Saved entries:

——————————

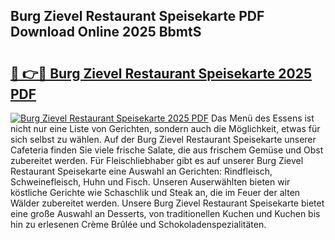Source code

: ## Burg Zievel Restaurant Speisekarte PDF Download Online 2025 BbmtS

# <h2><a href="http://gcdpygn.nevu.top/?p=Burg+Zievel+Restaurant+Speisekarte">🔗 👉🔴 Burg Zievel Restaurant Speisekarte 2025 PDF</a></h2>

[![Burg Zievel Restaurant Speisekarte 2025 PDF](https://i.imgur.com/dBaPXMq.png)](http://gcdpygn.nevu.top/?p=Burg+Zievel+Restaurant+Speisekarte)
Das Menü des Essens ist nicht nur eine Liste von Gerichten, sondern auch die Möglichkeit, etwas für sich selbst zu wählen. Auf der Burg Zievel Restaurant Speisekarte unserer Cafeteria finden Sie viele frische Salate, die aus frischem Gemüse und Obst zubereitet werden. Für Fleischliebhaber gibt es auf unserer Burg Zievel Restaurant Speisekarte eine Auswahl an Gerichten: Rindfleisch, Schweinefleisch, Huhn und Fisch. Unseren Auserwählten bieten wir köstliche Gerichte wie Schaschlik und Steak an, die im Feuer der alten Wälder zubereitet werden. Unsere Burg Zievel Restaurant Speisekarte bietet eine große Auswahl an Desserts, von traditionellen Kuchen und Kuchen bis hin zu erlesenen Crème Brûlée und Schokoladenspezialitäten.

——————————

** PROMPT **
The range runs from the line with "[![Burg Zievel Restaurant" to the last line of the entries above, both included. Restate it word for word.

** COMPLETED TASK **
[![Burg Zievel Restaurant Speisekarte 2025 PDF](https://i.imgur.com/dBaPXMq.png)](http://gcdpygn.nevu.top/?p=Burg+Zievel+Restaurant+Speisekarte)
Das Menü des Essens ist nicht nur eine Liste von Gerichten, sondern auch die Möglichkeit, etwas für sich selbst zu wählen. Auf der Burg Zievel Restaurant Speisekarte unserer Cafeteria finden Sie viele frische Salate, die aus frischem Gemüse und Obst zubereitet werden. Für Fleischliebhaber gibt es auf unserer Burg Zievel Restaurant Speisekarte eine Auswahl an Gerichten: Rindfleisch, Schweinefleisch, Huhn und Fisch. Unseren Auserwählten bieten wir köstliche Gerichte wie Schaschlik und Steak an, die im Feuer der alten Wälder zubereitet werden. Unsere Burg Zievel Restaurant Speisekarte bietet eine große Auswahl an Desserts, von traditionellen Kuchen und Kuchen bis hin zu erlesenen Crème Brûlée und Schokoladenspezialitäten.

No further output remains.